Caríssimos,
Atendendo a convocações e instâncias dos amigos Torquilho, Graça e Giovani, adentro esta comunidade para partilhar uma reflexão que me tomou ares de indignação, pela facilidade com que apresentada e pela "candura" justiceira que veicula.
De logo informo ao leitor que não advogo interesses de "criminosos de fazenda" (como se em algum grau fossem distintos dos demais) ou de escravocratas que reificam a condição humana, o que abomino - como se precisasse dizê-lo aos poucos que me conhecem. Mas devo atender à convocação da razão, acima de tudo, bem ao gosto de um Alber Camus, no seu "La Peste":
"Pero hay siempre un momento en la historia en el que quien se atreve a decir que dos y dos son cuatro está condenado a muerte. Bien lo sabe el maestro. Y la cuestión no es saber cuál será el castigo o la recompensa que aguarda a ese razonamiento. La cuestión es saber si dos y dos son o no cuatro".
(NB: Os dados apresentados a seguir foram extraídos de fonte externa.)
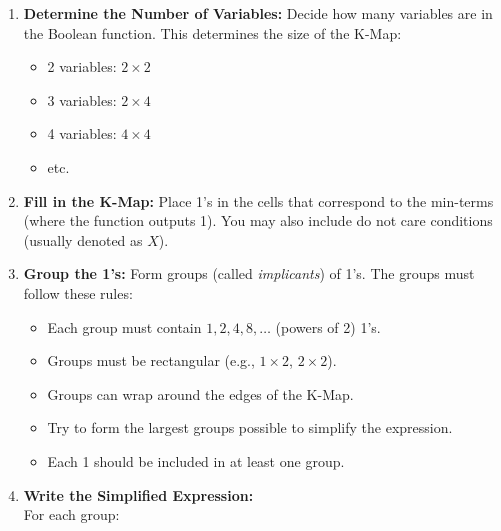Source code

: \begin{enumerate}
	
	\item \textbf{Determine the Number of Variables:} Decide how many variables are in the 
		   Boolean function. This determines the size of the K-Map:
	      
		\begin{itemize}
		 
			\item 2 variables: \(2 \times 2\)
		 	
			\item 3 variables: \(2 \times 4\)
		 
			\item 4 variables: \(4 \times 4\)
		 
			\item etc.
	  
		\end{itemize}

	\item \textbf{Fill in the K-Map:} Place 1's in the cells that correspond to the min-terms 
		  (where the function outputs 1). You may also include do not care conditions 
		  (usually denoted as \(X\)).

	\item \textbf{Group the 1's:} Form groups (called \emph{implicants}) of 1's. 
		   The groups must follow these rules:
	      
		\begin{itemize}
		 
			\item Each group must contain \(1, 2, 4, 8, \ldots\) (powers of 2) 1's.
		 
			\item Groups must be rectangular (e.g., \(1 \times 2\), \(2 \times 2\)).
		 
			\item Groups can wrap around the edges of the K-Map.
		 
			\item Try to form the largest groups possible to simplify the expression.
		 
			\item Each 1 should be included in at least one group.
	 
		\end{itemize}

	\item \textbf{Write the Simplified Expression:} \\
	      For each group:


\end{enumerate}
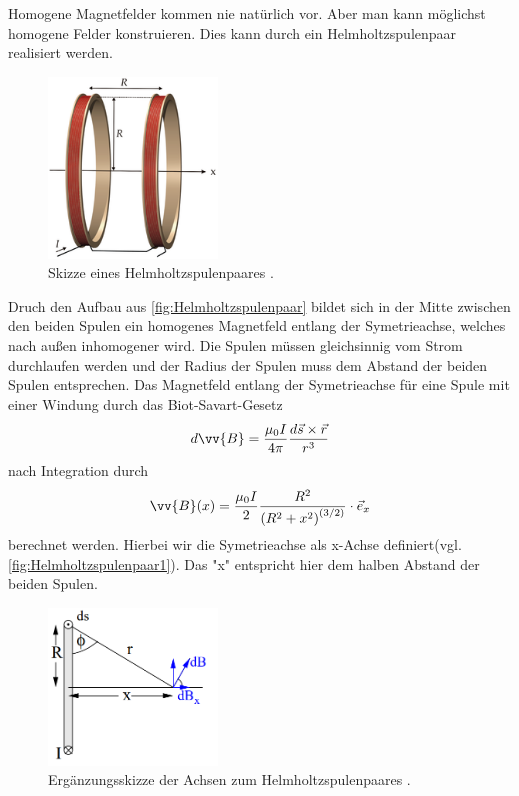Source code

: Homogene Magnetfelder kommen nie natürlich vor. Aber man kann möglichst homogene Felder konstruieren. Dies kann durch ein Helmholtzspulenpaar realisiert werden.
\begin{figure}
	\centering
    \includegraphics[width=0.4\textwidth]{content/Helmholtz_coils.png}
	\caption{Skizze eines Helmholtzspulenpaares \cite{Helmholtzspulenpaar}.}
	\label{fig:Helmholtzspulenpaar}
\end{figure}
Druch den Aufbau aus \autoref{fig:Helmholtzspulenpaar} bildet sich in der Mitte zwischen den beiden Spulen ein homogenes Magnetfeld entlang der Symetrieachse, welches 
nach außen inhomogener wird. Die Spulen müssen gleichsinnig vom Strom durchlaufen werden und der Radius der Spulen muss dem Abstand der beiden Spulen entsprechen. Das Magnetfeld
entlang der Symetrieachse für eine Spule mit einer Windung durch das Biot-Savart-Gesetz
\begin{equation}
    \label{eqn:diff_Biot-Savart}
    d\vv{B} = \frac{\mu_0 I}{4\pi}\frac{d\vec{s}\times\vec{r}}{r^3}
\end{equation}
nach Integration durch
\begin{equation}
    \label{eqn:Biot-Savart_1}
    \vv{B}(x) = \frac{\mu_0 I}{2}\frac{R^2}{\left(R^2 + x^2 \right)^{(3/2)}}\cdot \vec{e}_x
\end{equation}
berechnet werden. Hierbei wir die Symetrieachse als x-Achse definiert(vgl. \autoref{fig:Helmholtzspulenpaar1}). Das "x" entspricht hier dem halben Abstand der beiden Spulen. 
\begin{figure}
	\centering
    \includegraphics[width=0.4\textwidth]{content/Helmholtzachsen.PNG}
	\caption{Ergänzungsskizze der Achsen zum Helmholtzspulenpaares  \cite{v105}.}
	\label{fig:Helmholtzspulenpaar1}
\end{figure}
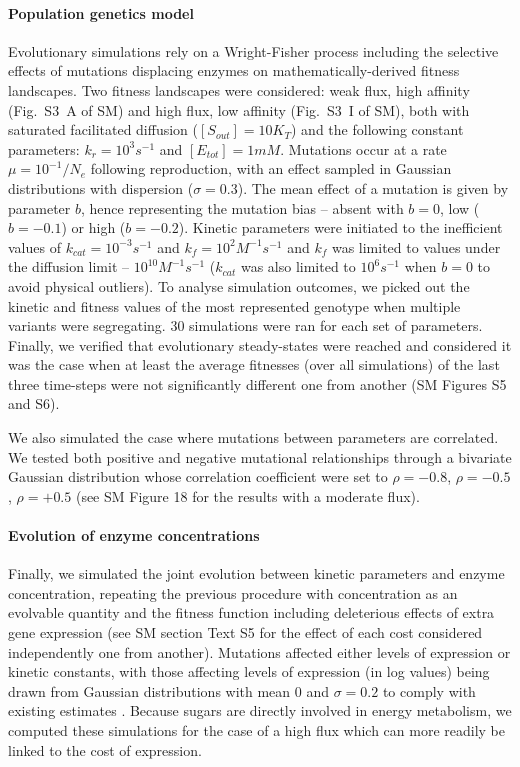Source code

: \noindent \paragraph{Population genetics model}

Evolutionary simulations rely on a Wright-Fisher process including the selective effects of mutations displacing enzymes on mathematically-derived fitness landscapes. Two fitness landscapes were considered: weak flux, high affinity (Fig.~S3~A of SM) and high flux, low affinity (Fig.~S3~I of SM), both with saturated facilitated diffusion ($[S_{out}]=10K_T$) and the following constant parameters: $k_r=10^3s^{-1}$ and $[E_{tot}]=1mM$. Mutations occur at a rate $\mu=10^{-1}/N_e$ following reproduction, with an effect sampled in Gaussian distributions with dispersion ($\sigma=0.3$). The mean effect of a mutation is given by parameter $b$, hence representing the mutation bias -- absent with $b=0$, low ($b=-0.1$) or high ($b=-0.2$). Kinetic parameters were initiated to the inefficient values of $k_{cat}=10^{-3}s^{-1}$ and $k_f=10^2M^{-1}s^{-1}$ and $k_f$ was limited to values under the diffusion limit -- $10^{10}M^{-1}s^{-1}$ ($k_{cat}$ was also limited to $10^{6}s^{-1}$ when $b=0$ to avoid physical outliers). To analyse simulation outcomes, we picked out the kinetic and fitness values of the most represented genotype when multiple variants were segregating. 30 simulations were ran for each set of parameters. Finally, we verified that evolutionary steady-states were reached and considered it was the case when at least the average fitnesses (over all simulations) of the last three time-steps were not significantly different one from another (SM Figures S5 and S6).

We also simulated the case where mutations between parameters are correlated. We tested both positive and negative mutational relationships through a bivariate Gaussian distribution whose correlation coefficient were set to $\rho=-0.8$, $\rho=-0.5$, $\rho=+0.5$ (see SM Figure 18 for the results with a moderate flux). 

\paragraph{Evolution of enzyme concentrations}

Finally, we simulated the joint evolution between kinetic parameters and enzyme concentration, repeating the previous procedure with concentration as an evolvable quantity and the fitness function including deleterious effects of extra gene expression (see SM section Text S5 for the effect of each cost considered independently one from another). Mutations affected either levels of expression or kinetic constants, with those affecting levels of expression (in log values) being drawn from Gaussian distributions with mean $0$ and $\sigma=0.2$ to comply with existing estimates \citep{Landry07,Metzger16,Hodgins-Davis19}. Because sugars are directly involved in energy metabolism, we computed these simulations for the case of a high flux which can more readily be linked to the cost of expression.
Trata-se de um e-mail advindo da comunidade Avaaz.org, sempre muito bem quista pelo autor destas linhas, que, contudo, destoou de seu procedimento usual. Cuida-se de uma convocação à pressão sobre os parlamentares brasileiros no sentido de se aprovar uma Proposta de Emenda à Constituição - PEC que prevê o confisco, para fins de reforma agrária, das terras onde encontrado trabalho escravo. "Nada mais justo!", poder-se-ia dizer em rápida e irrefletida análise; outrossim, cumpre deixar o emocional um instante de lado, pois, como dito por Umberto Eco em seus "5 Escritos Morais":
“Diverso é, por outro lado, tentar definir 'função intelectual'. Esta consiste em distinguir criticamente aquilo que se considera uma aproximação satisfatória do próprio conceito de verdade – e pode ser exercida por qualquer um, até mesmo por um marginal que reflete sobre sua própria condição e, de alguma maneira, a expressa, do mesmo modo como pode ser traída por um escritor que reaja aos acontecimentos de modo passional, sem impor a si mesmo a decantação da reflexão”.
A "Função Intelectual" é parte indissociável do ser cidadão, e não exclusividade dos intelectuais, como a tautologia poderia fazer crer à primeira vista. De fato, o que se deve alertar para essa proposta é bem perceptível, pois sob as vestes do justiciamento contra a prática criminosa da redução de um ser humano à condição análoga à de escravo, há um palpável interesse de instrumentalização política, como se pode ver a seguir:
I - Passa-se a impressão da inexistência de normas no país, o que deixaria impunes os fazendeiros criminosos:
Ora, se isso for verdade, então inexiste possibilidade de seu julgamento nas esferas criminal e civil. Contudo, tanto os tipos penais existem (v. art. 149, do Código Penal - com apenação de 2 a 8 anos de reclusão no tipo básico, acrescido de multa) quanto se faz possível a responsabilização civil (inclusive com a penhora do bem, mesmo se considerado bem de família, caso o trabalhador seja visto como doméstico - v. art. 3º da lei 8.009/90).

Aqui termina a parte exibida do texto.